The main contribution is therefore a practical blueprint for integrating rapid remote sensing, AI-guided anomaly screening, targeted UT confirmation, and immersive visualization into one coherent pipeline. By reducing full-deck ultrasonic coverage to a set of AI-prioritized waypoints and by co-locating all inspection media in VR, the method addresses long-standing bottlenecks in data volume, spatial registration, and cross-disciplinary communication.

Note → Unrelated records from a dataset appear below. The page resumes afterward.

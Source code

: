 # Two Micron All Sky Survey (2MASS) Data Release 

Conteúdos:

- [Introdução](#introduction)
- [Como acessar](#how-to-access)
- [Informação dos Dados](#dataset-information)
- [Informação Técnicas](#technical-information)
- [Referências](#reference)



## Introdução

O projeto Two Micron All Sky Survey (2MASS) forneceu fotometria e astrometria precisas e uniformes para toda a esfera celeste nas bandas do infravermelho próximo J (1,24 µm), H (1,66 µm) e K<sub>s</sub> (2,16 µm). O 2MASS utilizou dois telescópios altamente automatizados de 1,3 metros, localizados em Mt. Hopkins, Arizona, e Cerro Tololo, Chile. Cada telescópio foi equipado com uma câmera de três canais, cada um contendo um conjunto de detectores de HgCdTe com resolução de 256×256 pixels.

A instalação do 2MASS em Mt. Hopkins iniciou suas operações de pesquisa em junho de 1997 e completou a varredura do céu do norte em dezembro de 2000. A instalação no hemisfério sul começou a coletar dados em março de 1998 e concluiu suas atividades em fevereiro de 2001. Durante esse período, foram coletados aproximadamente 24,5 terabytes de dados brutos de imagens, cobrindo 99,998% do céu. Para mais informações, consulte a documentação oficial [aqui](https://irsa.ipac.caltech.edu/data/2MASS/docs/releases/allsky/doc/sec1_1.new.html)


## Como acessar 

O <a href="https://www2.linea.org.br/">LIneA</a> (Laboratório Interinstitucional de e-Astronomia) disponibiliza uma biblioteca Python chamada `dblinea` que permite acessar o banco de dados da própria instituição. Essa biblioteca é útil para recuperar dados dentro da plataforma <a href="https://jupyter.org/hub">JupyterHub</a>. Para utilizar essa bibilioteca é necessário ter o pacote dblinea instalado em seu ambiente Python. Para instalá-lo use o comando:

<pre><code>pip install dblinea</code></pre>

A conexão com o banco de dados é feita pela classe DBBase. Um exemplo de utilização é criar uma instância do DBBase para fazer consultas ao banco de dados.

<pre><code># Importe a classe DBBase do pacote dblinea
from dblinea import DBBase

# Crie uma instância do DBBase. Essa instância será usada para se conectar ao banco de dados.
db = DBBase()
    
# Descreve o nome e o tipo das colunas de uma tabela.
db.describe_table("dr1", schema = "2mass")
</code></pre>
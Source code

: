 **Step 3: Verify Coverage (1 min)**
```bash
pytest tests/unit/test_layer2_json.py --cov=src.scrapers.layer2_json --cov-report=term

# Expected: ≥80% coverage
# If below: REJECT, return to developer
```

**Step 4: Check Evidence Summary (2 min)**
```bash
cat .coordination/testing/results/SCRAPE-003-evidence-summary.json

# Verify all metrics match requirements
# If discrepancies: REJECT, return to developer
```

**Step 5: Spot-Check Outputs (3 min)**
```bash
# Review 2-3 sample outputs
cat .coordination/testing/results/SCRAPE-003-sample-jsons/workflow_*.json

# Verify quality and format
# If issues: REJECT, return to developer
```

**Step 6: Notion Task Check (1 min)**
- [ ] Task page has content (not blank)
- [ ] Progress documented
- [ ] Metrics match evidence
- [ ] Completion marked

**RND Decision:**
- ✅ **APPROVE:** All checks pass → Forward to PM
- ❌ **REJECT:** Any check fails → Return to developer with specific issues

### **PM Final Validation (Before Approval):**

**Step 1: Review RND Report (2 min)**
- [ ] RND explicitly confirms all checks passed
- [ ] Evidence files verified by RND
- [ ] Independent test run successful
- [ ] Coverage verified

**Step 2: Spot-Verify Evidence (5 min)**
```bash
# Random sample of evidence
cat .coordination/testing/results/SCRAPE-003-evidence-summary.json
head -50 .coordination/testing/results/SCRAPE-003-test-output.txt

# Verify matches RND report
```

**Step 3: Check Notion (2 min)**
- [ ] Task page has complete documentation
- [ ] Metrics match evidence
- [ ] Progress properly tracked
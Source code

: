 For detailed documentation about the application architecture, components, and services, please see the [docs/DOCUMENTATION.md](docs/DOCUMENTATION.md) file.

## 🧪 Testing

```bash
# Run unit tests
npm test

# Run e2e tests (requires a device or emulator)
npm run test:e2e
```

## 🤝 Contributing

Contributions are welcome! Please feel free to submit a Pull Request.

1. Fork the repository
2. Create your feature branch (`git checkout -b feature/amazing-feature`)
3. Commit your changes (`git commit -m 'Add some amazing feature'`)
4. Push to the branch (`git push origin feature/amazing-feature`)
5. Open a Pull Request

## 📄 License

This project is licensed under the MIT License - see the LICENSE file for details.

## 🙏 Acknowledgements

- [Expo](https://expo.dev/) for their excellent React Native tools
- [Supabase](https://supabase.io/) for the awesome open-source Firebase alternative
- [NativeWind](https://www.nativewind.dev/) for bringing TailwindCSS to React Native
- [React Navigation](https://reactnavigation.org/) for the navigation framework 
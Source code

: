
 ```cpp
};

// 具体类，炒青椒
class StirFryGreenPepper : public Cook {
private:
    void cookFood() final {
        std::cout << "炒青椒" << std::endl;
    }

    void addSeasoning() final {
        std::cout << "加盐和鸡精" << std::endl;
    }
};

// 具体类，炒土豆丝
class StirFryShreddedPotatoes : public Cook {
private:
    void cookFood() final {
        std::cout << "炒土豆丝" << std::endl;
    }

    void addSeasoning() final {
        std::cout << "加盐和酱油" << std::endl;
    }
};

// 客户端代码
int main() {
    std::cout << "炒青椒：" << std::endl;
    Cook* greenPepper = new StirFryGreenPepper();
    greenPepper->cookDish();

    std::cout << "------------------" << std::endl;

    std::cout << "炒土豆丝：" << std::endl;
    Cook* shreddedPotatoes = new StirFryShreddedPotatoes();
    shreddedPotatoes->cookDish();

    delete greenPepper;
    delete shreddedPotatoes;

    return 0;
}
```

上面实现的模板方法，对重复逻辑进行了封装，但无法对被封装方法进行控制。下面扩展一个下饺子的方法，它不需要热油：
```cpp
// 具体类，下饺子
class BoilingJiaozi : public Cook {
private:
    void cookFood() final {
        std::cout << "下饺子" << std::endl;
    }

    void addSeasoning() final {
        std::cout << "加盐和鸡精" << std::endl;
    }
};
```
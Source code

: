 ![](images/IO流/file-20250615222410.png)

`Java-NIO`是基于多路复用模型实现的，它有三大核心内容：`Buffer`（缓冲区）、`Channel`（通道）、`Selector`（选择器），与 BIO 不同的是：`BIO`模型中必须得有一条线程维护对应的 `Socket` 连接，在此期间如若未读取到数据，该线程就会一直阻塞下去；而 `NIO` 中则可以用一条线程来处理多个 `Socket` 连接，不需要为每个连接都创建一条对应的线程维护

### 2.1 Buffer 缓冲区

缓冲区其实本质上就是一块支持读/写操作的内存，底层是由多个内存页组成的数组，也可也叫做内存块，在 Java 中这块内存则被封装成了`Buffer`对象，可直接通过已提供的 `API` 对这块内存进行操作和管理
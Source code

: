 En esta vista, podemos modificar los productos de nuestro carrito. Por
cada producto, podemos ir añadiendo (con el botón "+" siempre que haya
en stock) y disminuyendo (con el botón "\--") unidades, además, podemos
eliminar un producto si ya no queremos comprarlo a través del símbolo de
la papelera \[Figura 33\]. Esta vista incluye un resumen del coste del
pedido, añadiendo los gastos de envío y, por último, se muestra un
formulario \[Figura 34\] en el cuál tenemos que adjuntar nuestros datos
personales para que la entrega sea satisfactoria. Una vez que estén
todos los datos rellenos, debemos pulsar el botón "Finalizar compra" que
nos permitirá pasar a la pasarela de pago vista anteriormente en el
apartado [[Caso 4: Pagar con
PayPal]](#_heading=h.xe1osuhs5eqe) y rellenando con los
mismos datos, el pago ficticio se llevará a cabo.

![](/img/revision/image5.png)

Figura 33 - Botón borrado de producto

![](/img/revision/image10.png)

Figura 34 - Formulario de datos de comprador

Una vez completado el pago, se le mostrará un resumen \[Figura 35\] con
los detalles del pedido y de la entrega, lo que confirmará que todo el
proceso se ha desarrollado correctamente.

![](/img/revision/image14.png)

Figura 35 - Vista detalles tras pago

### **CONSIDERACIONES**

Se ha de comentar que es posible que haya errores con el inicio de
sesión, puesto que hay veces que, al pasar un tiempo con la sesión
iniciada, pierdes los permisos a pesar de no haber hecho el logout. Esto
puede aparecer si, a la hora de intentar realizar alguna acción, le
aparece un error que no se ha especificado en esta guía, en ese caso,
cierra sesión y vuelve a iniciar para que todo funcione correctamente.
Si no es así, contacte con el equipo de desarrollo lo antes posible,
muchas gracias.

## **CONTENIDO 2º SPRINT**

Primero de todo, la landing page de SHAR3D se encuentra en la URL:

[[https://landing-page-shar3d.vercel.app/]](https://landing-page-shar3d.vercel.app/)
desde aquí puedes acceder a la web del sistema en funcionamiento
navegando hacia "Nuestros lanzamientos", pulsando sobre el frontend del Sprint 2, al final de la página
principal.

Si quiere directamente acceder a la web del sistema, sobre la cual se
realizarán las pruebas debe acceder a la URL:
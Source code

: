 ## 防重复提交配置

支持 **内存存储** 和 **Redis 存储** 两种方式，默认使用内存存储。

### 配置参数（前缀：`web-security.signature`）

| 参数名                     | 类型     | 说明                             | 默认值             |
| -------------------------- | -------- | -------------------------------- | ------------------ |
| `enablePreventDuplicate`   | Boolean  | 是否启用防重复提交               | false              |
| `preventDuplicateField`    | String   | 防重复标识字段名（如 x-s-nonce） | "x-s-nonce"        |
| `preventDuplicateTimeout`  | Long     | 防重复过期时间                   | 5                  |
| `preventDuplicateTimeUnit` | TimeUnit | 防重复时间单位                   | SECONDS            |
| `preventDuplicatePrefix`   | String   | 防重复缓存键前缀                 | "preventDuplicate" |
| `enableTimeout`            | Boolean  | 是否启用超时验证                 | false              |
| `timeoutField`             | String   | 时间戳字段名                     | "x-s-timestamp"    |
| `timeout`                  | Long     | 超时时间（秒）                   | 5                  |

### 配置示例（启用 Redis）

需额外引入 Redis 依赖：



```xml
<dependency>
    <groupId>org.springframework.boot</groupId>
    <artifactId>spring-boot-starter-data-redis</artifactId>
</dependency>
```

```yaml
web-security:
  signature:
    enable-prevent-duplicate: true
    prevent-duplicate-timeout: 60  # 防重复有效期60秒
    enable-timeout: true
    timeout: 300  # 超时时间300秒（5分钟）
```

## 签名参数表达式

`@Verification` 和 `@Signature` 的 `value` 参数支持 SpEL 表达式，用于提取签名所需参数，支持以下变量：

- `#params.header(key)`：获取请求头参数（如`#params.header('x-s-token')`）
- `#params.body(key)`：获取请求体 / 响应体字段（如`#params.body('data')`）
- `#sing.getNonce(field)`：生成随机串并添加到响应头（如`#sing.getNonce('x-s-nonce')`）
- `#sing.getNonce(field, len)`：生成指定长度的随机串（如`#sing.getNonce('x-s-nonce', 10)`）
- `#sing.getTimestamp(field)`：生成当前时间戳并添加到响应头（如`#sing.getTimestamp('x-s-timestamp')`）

Several challenges remain to be addressed and solved. The detector is tuned only for infrared data; ultrasonic volumes are displayed without automated interpretation. Future work should focus on training an AI model to help inspectors analyzing the UT images and running a structured survey with experienced inspectors to measure usability and decision accuracy. These extensions, together with database synchronization for annotations, will move the workflow toward a fully digital-twin platform for routine bridge management.
Footnotes
Acknowledgments
The authors thank the technical team that supported the acquisition and processing of infrared and high-definition imagery, and the members of the Civil Infrastructure Technologies for Resilience and Safety (CITRS) Research Initiative at the University of Central Florida for their essential assistance. The views expressed are solely those of the authors and do not necessarily reflect those of any collaborators or funding agencies.
Funding
The authors received no financial support for the research, authorship, and/or publication of this article.
Declaration of conflicting interests
The authors declared no potential conflicts of interest with respect to the research, authorship, and/or publication of this article.